### WHAT THE TASK REQUIRES
Only the count should appear in your answer: how many lines of the data below contain the word "функции"?

[RECORDS TO USE — start]

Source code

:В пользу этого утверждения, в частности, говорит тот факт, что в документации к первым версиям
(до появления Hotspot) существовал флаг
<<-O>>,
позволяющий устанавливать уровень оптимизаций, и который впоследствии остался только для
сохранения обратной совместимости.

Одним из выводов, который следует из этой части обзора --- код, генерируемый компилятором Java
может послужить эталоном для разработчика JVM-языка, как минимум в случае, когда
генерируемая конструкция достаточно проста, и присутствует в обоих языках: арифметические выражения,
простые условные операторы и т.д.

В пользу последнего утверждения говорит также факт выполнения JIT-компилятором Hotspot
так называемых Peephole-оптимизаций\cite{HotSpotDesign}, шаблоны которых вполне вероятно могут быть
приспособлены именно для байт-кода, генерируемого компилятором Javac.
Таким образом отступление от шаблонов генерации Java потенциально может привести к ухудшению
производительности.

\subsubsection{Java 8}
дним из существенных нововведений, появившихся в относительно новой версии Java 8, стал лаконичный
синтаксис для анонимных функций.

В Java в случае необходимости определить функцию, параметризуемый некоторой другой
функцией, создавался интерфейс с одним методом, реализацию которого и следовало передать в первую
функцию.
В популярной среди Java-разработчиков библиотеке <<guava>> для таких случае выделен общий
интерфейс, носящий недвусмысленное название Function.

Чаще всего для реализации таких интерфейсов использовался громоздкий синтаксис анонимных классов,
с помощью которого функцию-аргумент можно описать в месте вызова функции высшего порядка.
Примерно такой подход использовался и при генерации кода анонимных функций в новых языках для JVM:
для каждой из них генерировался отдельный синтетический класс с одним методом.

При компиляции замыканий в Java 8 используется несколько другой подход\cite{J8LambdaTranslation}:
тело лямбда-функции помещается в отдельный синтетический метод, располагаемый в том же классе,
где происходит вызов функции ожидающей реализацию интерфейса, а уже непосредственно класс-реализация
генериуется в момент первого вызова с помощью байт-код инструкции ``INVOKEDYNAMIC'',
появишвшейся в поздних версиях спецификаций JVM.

[RECORDS TO USE — finish]

### FINISHED EXERCISE
3